L'avenir constitutionnel du Québec, ce n'est pas une simple ligne de parti. Ce n'est pas une simple division partisane entre des partis qui défendent une autonomie du Québec au sein du Canada ou d’autres son indépendance. C’est de l'existence même de la nation, de sa projection dans le temps dont il s’agit.

Se soustraire à la question nationale, ce n’est pas une façon de la régler. On ne peut pas prétendre au «on verra» dans dix ans. Dans dix ans, alors que le Canada se construit sans nous, c’est le Québec qui poursuivra la lente déconstruction que Jean Charest a amorcée. Ce à quoi nous appelle François Legault n’est pas une révolution, mais une «Dévolution tranquille».

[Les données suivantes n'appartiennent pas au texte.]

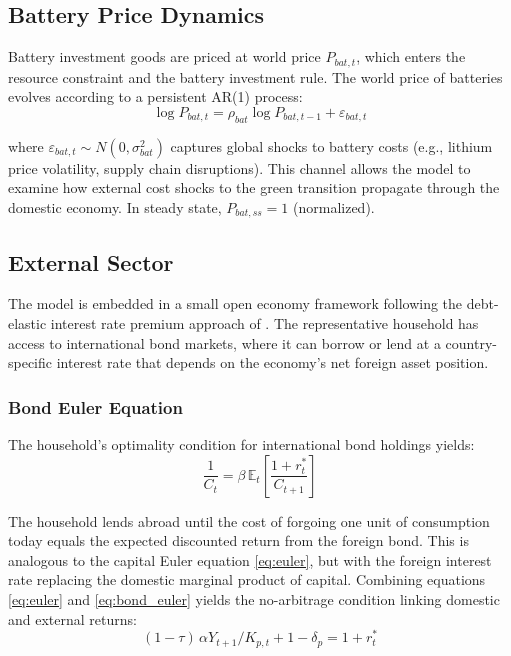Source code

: \documentclass[12pt, a4paper]{article}
\begin{document}
\subsection{Battery Price Dynamics}

Battery investment goods are priced at world price $P_{bat,t}$, which enters the resource constraint and the battery investment rule. The world price of batteries evolves according to a persistent AR(1) process:
\begin{equation}
\log P_{bat,t} = \rho_{bat} \log P_{bat,t-1} + \varepsilon_{bat,t}
\label{eq:battery_price_shock}
\end{equation}

where $\varepsilon_{bat,t} \sim N(0, \sigma^2_{bat})$ captures global shocks to battery costs (e.g., lithium price volatility, supply chain disruptions). This channel allows the model to examine how external cost shocks to the green transition propagate through the domestic economy. In steady state, $P_{bat,ss} = 1$ (normalized).

\subsection{External Sector}

The model is embedded in a small open economy framework following the debt-elastic interest rate premium approach of \citet{schmittgrohe2003}. The representative household has access to international bond markets, where it can borrow or lend at a country-specific interest rate that depends on the economy's net foreign asset position.

\subsubsection{Bond Euler Equation}

The household's optimality condition for international bond holdings yields:
\begin{equation}
\frac{1}{C_t} = \beta \, \mathbb{E}_t \left[ \frac{1 + r^*_t}{C_{t+1}} \right]
\label{eq:bond_euler}
\end{equation}

The household lends abroad until the cost of forgoing one unit of consumption today equals the expected discounted return from the foreign bond. This is analogous to the capital Euler equation \eqref{eq:euler}, but with the foreign interest rate replacing the domestic marginal product of capital. Combining equations \eqref{eq:euler} and \eqref{eq:bond_euler} yields the no-arbitrage condition linking domestic and external returns:
\begin{equation}
(1-\tau)\,\alpha Y_{t+1}/K_{p,t} + 1 - \delta_p = 1 + r^*_t
\label{eq:no_arbitrage}
\end{equation}
\end{document}

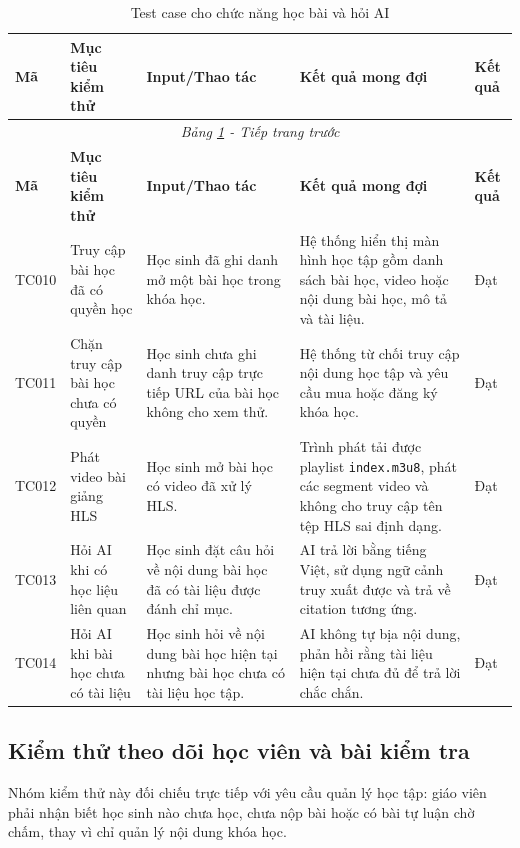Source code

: \documentclass[../DoAn.tex]{subfiles}
\begin{document}
\small
\setlength{\tabcolsep}{3pt}
\renewcommand{\arraystretch}{1.25}
\begin{longtable}{|p{}|p{}|p{}|p{}|p{}|}
\caption{Test case cho chức năng học bài và hỏi AI}
\label{tab:test_learning_ai}\\
\hline
\textbf{Mã} & \textbf{Mục tiêu kiểm thử} & \textbf{Input/Thao tác} & \textbf{Kết quả mong đợi} & \textbf{Kết quả} \\ \hline
\endfirsthead
\multicolumn{5}{c}{\textit{Bảng \ref{tab:test_learning_ai} - Tiếp trang trước}}\\
\hline
\textbf{Mã} & \textbf{Mục tiêu kiểm thử} & \textbf{Input/Thao tác} & \textbf{Kết quả mong đợi} & \textbf{Kết quả} \\ \hline
\endhead
TC010 & Truy cập bài học đã có quyền học & Học sinh đã ghi danh mở một bài học trong khóa học. & Hệ thống hiển thị màn hình học tập gồm danh sách bài học, video hoặc nội dung bài học, mô tả và tài liệu. & Đạt \\ \hline
TC011 & Chặn truy cập bài học chưa có quyền & Học sinh chưa ghi danh truy cập trực tiếp URL của bài học không cho xem thử. & Hệ thống từ chối truy cập nội dung học tập và yêu cầu mua hoặc đăng ký khóa học. & Đạt \\ \hline
TC012 & Phát video bài giảng HLS & Học sinh mở bài học có video đã xử lý HLS. & Trình phát tải được playlist \texttt{index.m3u8}, phát các segment video và không cho truy cập tên tệp HLS sai định dạng. & Đạt \\ \hline
TC013 & Hỏi AI khi có học liệu liên quan & Học sinh đặt câu hỏi về nội dung bài học đã có tài liệu được đánh chỉ mục. & AI trả lời bằng tiếng Việt, sử dụng ngữ cảnh truy xuất được và trả về citation tương ứng. & Đạt \\ \hline
TC014 & Hỏi AI khi bài học chưa có tài liệu & Học sinh hỏi về nội dung bài học hiện tại nhưng bài học chưa có tài liệu học tập. & AI không tự bịa nội dung, phản hồi rằng tài liệu hiện tại chưa đủ để trả lời chắc chắn. & Đạt \\ \hline
\end{longtable}
\normalsize

\subsection{Kiểm thử theo dõi học viên và bài kiểm tra}

Nhóm kiểm thử này đối chiếu trực tiếp với yêu cầu quản lý học tập: giáo viên phải nhận biết học sinh nào chưa học, chưa nộp bài hoặc có bài tự luận chờ chấm, thay vì chỉ quản lý nội dung khóa học.
\end{document}
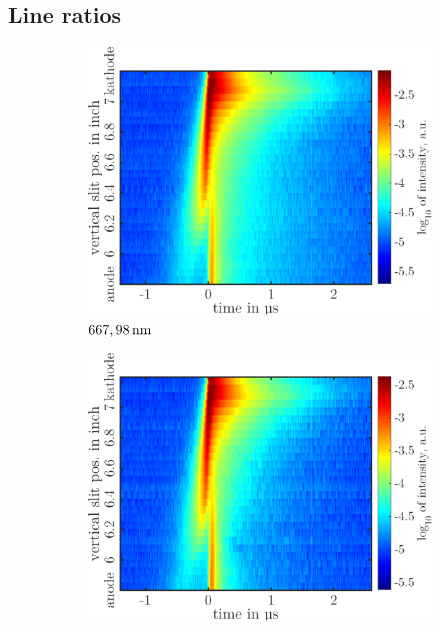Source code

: \documentclass[a4paper,10pt,twoside]{article}
\begin{document}
		\subsection{Line ratios}
		
			\onecolumn
			
			\begin{figure}
				\centering
				\begin{subfigure}[t]{0.49\textwidth}
					\includegraphics[width=\textwidth]{figures/lineratio/korr667nm}
					\caption{$\unit[667,98]{nm}$}
					\label{img:667nm}
				\end{subfigure}
				\hfill
				\begin{subfigure}[t]{0.49\textwidth}
					\includegraphics[width=\textwidth]{figures/lineratio/korr728nm}

\end{subfigure}
\end{figure}
\end{document}
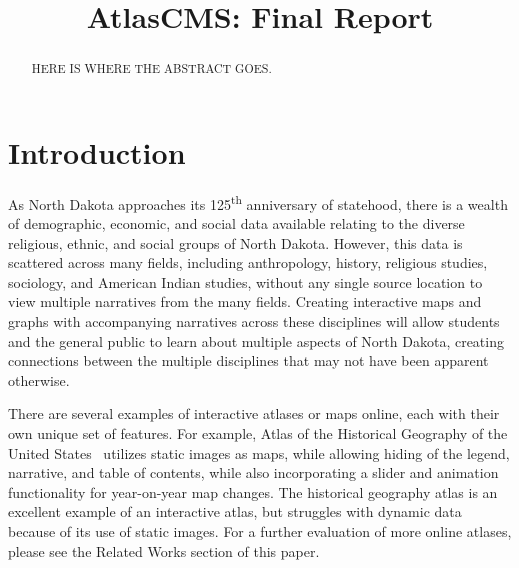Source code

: \documentclass[11pt, draftcls, conference, onecolumn]{IEEEtran}
\begin{document}
\title{AtlasCMS: Final Report}

\author{


\and


}

\maketitle

\begin{abstract}

HERE IS WHERE THE ABSTRACT GOES.

\end{abstract}

\IEEEpeerreviewmaketitle

\section{Introduction}

As North Dakota approaches its 125\textsuperscript{th} anniversary of statehood, there is a wealth of demographic, economic, and social data available relating to the diverse religious, ethnic, and social groups of North Dakota. However, this data is scattered across many fields, including anthropology, history, religious studies, sociology, and American Indian studies, without any single source location to view multiple narratives from the many fields. Creating interactive maps and graphs with accompanying narratives across these disciplines will allow students and the general public to learn about multiple aspects of North Dakota, creating connections between the multiple disciplines that may not have been apparent otherwise.

There are several examples of interactive atlases or maps online, each with their own unique set of features. For example, Atlas of the Historical Geography of the United States~\cite{us-historical-atlas-2014} utilizes static images as maps, while allowing hiding of the legend, narrative, and table of contents, while also incorporating a slider and animation functionality for year-on-year map changes.  The historical geography atlas is an excellent example of an interactive atlas, but struggles with dynamic data because of its use of static images. For a further evaluation of more online atlases, please see the Related Works section of this paper.
\end{document}

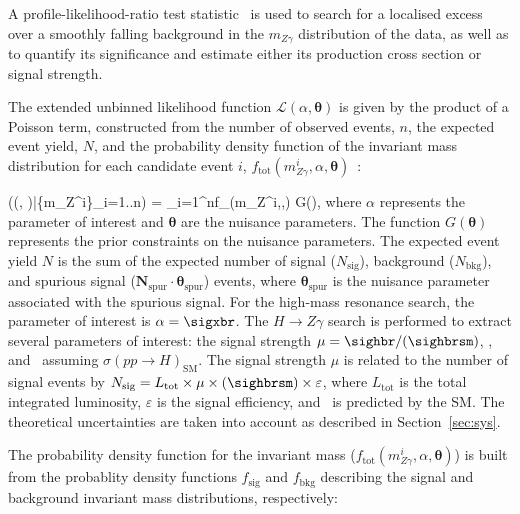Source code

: A profile-likelihood-ratio test statistic~\cite{stat} is used to search for
a localised excess over a smoothly falling background in the $m_{Z\gamma}$ distribution
of the data, as well as to quantify its significance and estimate either its
production cross section or signal strength.

The extended unbinned likelihood function $\mathcal{L}(\alpha, \boldsymbol{\theta})$ is given by the
product of a Poisson term, constructed from the number of observed events, $n$,
the expected event yield, $N$, and the probability density function
 of the invariant mass distribution for each candidate event $i$, 
$f_\mathrm{tot}(m_{Z\gamma}^{i}, \alpha,\boldsymbol{\theta})$~\cite{Aaboud:2016trl}:

\beq
\LL\left((\alpha, \boldsymbol{\theta})\Big|\{m_{Z\gamma}^i\}_{i=1..n}\right) =  \prod\limits_{i=1}^nf_(m_{Z\gamma}^i,\alpha,\boldsymbol{\theta}) \times G(\boldsymbol{\theta}),
\eeq
where $\alpha$ represents the parameter of interest and 
$\boldsymbol{\theta}$ are the nuisance parameters. The function $G(\boldsymbol{\theta})$ 
represents the prior constraints on the nuisance parameters.
The expected event yield $N$ is the sum 
of the expected number of signal ($N_{\mathrm{sig}}$), background ($N_{\mathrm{bkg}}$), and
spurious signal ($\boldsymbol{N_\mathrm{spur}}\cdot\boldsymbol{\theta_\mathrm{spur}}$) events, where
$\boldsymbol{\theta_\mathrm{spur}}$ is the nuisance parameter associated with the spurious signal.
For the high-mass resonance search, the parameter of interest is $\alpha=\sigxbr$. 
The $H\to Z\gamma$ search is performed to extract several parameters of interest:
the signal strength $\mu = \sighbr / (\sighbrsm)$,
\sighbr, and \brhzg~assuming $\sigma(pp\to H)_\mathrm{SM}$. 
The signal strength $\mu$ is related to the number of signal events by
$N_{\mathrm{sig}} = L_\mathrm{tot} \times \mu \times (\sighbrsm) \times \varepsilon$, where 
$L_\mathrm{tot}$ is the total integrated luminosity, $\varepsilon$
is the signal efficiency, and  \sighbrsm~is predicted by the SM.
The theoretical uncertainties are
taken into account as described in Section~\ref{sec:sys}.

The probability density function for the invariant mass
($f_\mathrm{tot}(m_{Z\gamma}^{i}, \alpha,\boldsymbol{\theta})$) is built from the probablity 
density functions $f_\mathrm{sig}$ and $f_\mathrm{bkg}$
describing the signal and background invariant mass distributions, respectively:
%

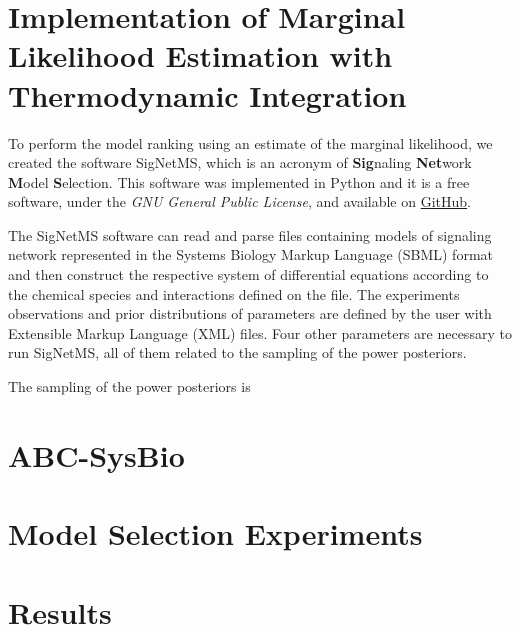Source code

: \section{Implementation of Marginal Likelihood Estimation with 
Thermodynamic Integration}
To perform the model ranking using an estimate of the marginal 
likelihood, we created the software SigNetMS, which is an acronym of 
{\bf Sig}naling {\bf Net}work {\bf M}odel {\bf S}election. This software
was implemented in Python and it is a free software, under the \emph{GNU 
General Public License}, and available on
\href{https://github.com/gustavoem/SigNetMS}{GitHub}.

The SigNetMS software can read and parse files containing models of 
signaling network represented in the Systems Biology Markup Language 
(SBML) format and then construct the respective system of differential 
equations according to the chemical species and interactions defined on
the file. The experiments observations and prior distributions of 
parameters are defined by the user with Extensible Markup Language (XML) 
files. Four other parameters are necessary to run SigNetMS, all of them
related to the sampling of the power posteriors. 

The sampling of the power posteriors is 

\section{ABC-SysBio}

\section{Model Selection Experiments}

\section{Results}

Et, toi, toi mon ami François, celui que j’aimais tant, c’est ce à quoi tu participes désormais.

Jocelyn Desjardins
Porte-parole du Nouveau Mouvement pour le Québec (NMQ)




35 commentaires
  • GLabelle - Inscrit 12 janvier 2012 00 h 52

    sublime

    ça fera les arhives.
    merci, merci de tout coeur, monsieur Desjardins! vous pouvez continuez, vous au moins, à vous regarder le matin dans le miroir sans avoir honte!

  • Kafkaah - Inscrit 12 janvier 2012 02 h 56

    Le gras de bébé

    J'avoue être bouche bée.

    Quelque chose de désespéré dans cette lettre ouverte, qui comme un pieu s'enfonce dans le gras de lait de Rebello mais ne le touche pas.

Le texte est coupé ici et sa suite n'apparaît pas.